Bill Richards, in charge of the experiment, said later said. "First, it's sensory and aesthetic. People experience colors, patterns, intriguing bodily sensations -- what most people think of when they think of the effects of a psychedelic drug. It's not life-transforming, by any means. Beyond that stage, they start dealing with psychodynamic issues – the sense of self, obstacles, fears. It's very personal. In that stage, people often regress to their childhood and relive emotional episodes with parents, sibling, spouses, and children. After that ... we enter the archetypal realm. Visions of Christ, or Buddha, or Greek gods, that sort of thing.”
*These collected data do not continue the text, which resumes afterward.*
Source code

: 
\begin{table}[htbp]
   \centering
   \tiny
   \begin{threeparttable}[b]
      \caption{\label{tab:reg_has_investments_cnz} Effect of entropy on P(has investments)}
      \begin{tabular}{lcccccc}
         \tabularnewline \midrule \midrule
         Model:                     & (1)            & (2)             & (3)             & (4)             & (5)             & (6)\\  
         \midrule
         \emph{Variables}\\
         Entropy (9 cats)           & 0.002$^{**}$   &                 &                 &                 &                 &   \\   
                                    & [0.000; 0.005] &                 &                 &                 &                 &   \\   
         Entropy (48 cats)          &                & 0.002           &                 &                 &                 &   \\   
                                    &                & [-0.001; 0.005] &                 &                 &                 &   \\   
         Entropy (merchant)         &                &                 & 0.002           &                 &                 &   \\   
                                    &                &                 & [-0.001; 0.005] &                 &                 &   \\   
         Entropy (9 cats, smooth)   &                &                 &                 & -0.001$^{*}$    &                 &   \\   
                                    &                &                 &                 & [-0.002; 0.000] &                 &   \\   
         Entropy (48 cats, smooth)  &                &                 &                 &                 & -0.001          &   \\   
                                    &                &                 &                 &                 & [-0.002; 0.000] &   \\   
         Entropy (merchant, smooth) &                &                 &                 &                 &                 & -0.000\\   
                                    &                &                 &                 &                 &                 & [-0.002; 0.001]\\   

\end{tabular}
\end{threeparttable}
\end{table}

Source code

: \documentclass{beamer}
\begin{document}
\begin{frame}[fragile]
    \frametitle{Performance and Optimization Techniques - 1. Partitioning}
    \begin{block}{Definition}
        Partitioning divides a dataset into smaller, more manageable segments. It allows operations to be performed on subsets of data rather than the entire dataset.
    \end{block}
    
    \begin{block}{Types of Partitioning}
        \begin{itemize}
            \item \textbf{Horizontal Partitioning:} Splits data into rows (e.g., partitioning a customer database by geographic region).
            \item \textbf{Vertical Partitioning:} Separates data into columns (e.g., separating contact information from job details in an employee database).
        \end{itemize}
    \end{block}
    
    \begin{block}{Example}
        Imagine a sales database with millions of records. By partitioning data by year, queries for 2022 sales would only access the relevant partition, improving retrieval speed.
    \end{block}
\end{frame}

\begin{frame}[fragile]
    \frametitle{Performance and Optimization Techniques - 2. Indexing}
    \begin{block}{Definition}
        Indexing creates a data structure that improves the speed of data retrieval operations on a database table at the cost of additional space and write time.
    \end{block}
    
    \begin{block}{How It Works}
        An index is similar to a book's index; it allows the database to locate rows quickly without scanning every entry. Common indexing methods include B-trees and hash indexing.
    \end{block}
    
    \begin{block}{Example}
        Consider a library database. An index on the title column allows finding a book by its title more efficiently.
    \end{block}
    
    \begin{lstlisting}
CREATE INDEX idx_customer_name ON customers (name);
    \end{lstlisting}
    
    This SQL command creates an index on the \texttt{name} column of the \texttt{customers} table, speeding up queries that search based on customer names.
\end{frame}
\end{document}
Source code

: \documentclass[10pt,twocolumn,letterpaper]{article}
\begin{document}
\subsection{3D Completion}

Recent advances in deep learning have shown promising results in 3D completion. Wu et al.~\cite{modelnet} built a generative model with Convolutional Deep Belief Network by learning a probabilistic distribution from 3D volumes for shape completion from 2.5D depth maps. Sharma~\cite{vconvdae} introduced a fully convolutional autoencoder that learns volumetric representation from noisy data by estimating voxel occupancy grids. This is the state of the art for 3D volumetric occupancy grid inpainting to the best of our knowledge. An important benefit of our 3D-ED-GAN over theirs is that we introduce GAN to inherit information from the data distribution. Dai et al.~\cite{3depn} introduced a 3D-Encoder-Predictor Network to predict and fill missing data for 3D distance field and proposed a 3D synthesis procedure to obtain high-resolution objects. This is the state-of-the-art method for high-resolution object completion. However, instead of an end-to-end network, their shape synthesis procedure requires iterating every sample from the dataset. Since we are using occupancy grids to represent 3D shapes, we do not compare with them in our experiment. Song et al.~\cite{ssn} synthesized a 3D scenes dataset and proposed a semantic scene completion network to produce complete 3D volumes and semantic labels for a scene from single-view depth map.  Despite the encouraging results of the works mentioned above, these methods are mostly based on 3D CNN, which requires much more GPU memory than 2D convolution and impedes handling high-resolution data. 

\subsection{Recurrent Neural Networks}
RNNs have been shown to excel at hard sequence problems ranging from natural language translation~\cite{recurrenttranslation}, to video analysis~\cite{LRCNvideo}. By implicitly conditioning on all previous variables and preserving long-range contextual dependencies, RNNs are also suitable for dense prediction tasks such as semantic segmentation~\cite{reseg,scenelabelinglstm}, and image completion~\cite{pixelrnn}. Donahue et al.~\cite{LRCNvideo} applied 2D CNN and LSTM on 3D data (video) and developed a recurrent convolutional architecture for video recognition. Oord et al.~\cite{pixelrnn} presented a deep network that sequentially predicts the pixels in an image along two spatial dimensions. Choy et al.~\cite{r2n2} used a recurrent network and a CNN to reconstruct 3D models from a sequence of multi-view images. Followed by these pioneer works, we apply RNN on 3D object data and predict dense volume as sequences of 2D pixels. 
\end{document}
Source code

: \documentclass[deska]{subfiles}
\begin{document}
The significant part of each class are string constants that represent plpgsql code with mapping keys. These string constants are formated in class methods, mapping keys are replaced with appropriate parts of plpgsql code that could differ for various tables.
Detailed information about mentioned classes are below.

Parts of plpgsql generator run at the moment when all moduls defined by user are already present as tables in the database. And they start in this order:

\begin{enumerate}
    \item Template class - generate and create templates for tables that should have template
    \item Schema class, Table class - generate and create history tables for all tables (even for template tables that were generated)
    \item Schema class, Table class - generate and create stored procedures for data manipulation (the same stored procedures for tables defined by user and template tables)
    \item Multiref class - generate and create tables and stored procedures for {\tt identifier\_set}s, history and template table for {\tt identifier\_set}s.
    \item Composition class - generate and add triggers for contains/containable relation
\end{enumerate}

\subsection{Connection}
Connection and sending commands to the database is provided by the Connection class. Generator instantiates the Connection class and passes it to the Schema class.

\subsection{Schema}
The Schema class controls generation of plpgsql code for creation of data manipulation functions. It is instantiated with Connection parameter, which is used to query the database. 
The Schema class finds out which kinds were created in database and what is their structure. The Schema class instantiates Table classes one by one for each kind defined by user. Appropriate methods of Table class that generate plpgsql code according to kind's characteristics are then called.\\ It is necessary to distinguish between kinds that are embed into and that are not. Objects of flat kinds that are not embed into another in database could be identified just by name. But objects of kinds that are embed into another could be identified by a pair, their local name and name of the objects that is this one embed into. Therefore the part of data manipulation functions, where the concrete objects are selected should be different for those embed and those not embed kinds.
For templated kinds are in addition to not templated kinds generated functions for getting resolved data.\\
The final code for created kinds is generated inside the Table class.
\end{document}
It was in this stage that Sandy saw this jester. “He was coming down the street. I was in the crowd, I was right there. And one side of him was totally black, and the other side was totally colorful, and here he is, just laughing." She closes her eyes, remembering. "And I'm getting the image of the dark side of life, and the light side, and here is this jester ... just laughing! Laughing at the human condition…” and Sandy began to laugh with him.
What seems to follow this stage is the mystical realm, says Richards. Here people have this overwhelming sense of oneness with the universe: "There's a dimension of awesomeness, of profound humility, of the self being stripped bare. In the psychology of religion, mystical experience is well-described:  unity, transcendence of time and space, sacredness, ineffability.”
The team had marked success with alcoholics and neurotics; and then quite by accident a member of the research team developed a terminal cancer. She was open to the idea of trying psychedelics to see if it would be helpful.
"She experienced a dramatic decrease in anxiety and depression and lived the time that she had left much more fully," Richards says. Over the next ten years the team applied psychedelic therapy to cancer patients at Baltimore hospital.
"There are a lot of people with cancer lying in bed, depressed, just lying there, suffering, preoccupied with pain and estranged from their family members.  Sort of half alive while they're waiting for the cancer to advance. We found that people who have mystical experiences tend to benefit most dramatically. They resolve conflicts of guilt, grief, estrangement from family members, breaking through the denial and pretense that often accompanies cancer. That's incredibly helpful. They are less anxious, less depressed, closer in their personal relationships, less preoccupied with pain.
"And, perhaps most significantly, those who have mystical experiences claim loss of a fear of death ... that they somehow feel part of something eternal”, says Richards. “Not necessarily personal immortality – there's a paradox there – it's not denying death, but that somehow in spite of the reality of death, it's a good universe. Life makes sense. And there's every reason to live the rest of this lifetime as fully as possible. It's pretty inspiring."
*
Perhaps we are getting over the awful fright psychedelics gave us in the 60s; maybe rediscovering what we lost when the Elusion Mysteries were closed down sixteen hundred years ago.